* [WORK TO BE COMPLETED]:
Each line from the one containing "sage: v4 = vector(RDF, [1, 0, 0, 5])" through the end of the entries below should be transcribed exactly, and no other line.

[RECORDS SUPPLIED Boundary: Start]

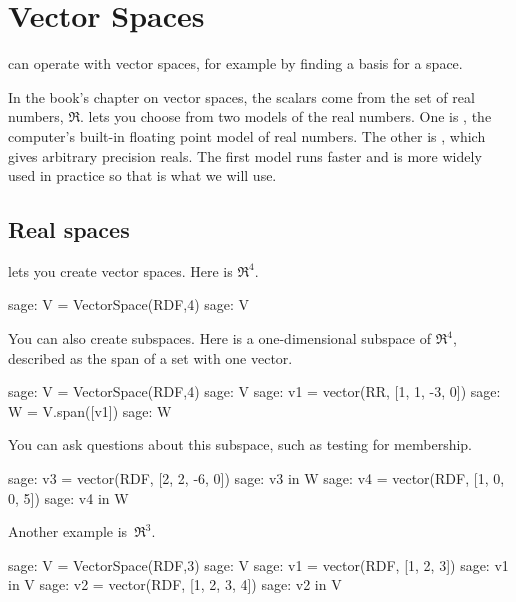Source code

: \chapter{Vector Spaces}

\Sage{} can operate with vector spaces, for example by finding a basis for
a space.

In the book's chapter on vector spaces, the scalars come
from the set of real numbers, $\Re$.
\Sage{} lets you choose from two models of the real numbers.
One is , the computer's built-in floating point
model of real numbers.
The other is , which gives arbitrary precision 
reals.
The first model runs faster
and is more widely used in practice so that is what we will use.
 




\section{Real spaces}

\Sage{} lets you create vector spaces.
Here is $\Re^4$.
\begin{sagecommandline}
sage: V = VectorSpace(RDF,4)
sage: V
\end{sagecommandline}
You can also create subspaces.
Here is a one-dimensional subspace of $\Re^4$, described as the span
of a set with one vector.
\begin{sagecommandline}
sage: V = VectorSpace(RDF,4)
sage: V
sage: v1 = vector(RR, [1, 1, -3, 0])
sage: W = V.span([v1])
sage: W
\end{sagecommandline}

You can ask \Sage{} questions about this subspace, such as 
testing for membership. 
\begin{sagecommandline}
sage: v3 = vector(RDF, [2, 2, -6, 0])
sage: v3 in W
sage: v4 = vector(RDF, [1, 0, 0, 5])
sage: v4 in W
\end{sagecommandline}

Another example is~$\Re^3$.
\begin{sagecommandline}
sage: V = VectorSpace(RDF,3)
sage: V
sage: v1 = vector(RDF, [1, 2, 3])
sage: v1 in V
sage: v2 = vector(RDF, [1, 2, 3, 4])
sage: v2 in V
\end{sagecommandline}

[RECORDS SUPPLIED Boundary: End]

* [OUTPUT FOR THIS EXERCISE]:
sage: v4 = vector(RDF, [1, 0, 0, 5])
sage: v4 in W
\end{sagecommandline}

Another example is~$\Re^3$.
\begin{sagecommandline}
sage: V = VectorSpace(RDF,3)
sage: V
sage: v1 = vector(RDF, [1, 2, 3])
sage: v1 in V
sage: v2 = vector(RDF, [1, 2, 3, 4])
sage: v2 in V
\end{sagecommandline}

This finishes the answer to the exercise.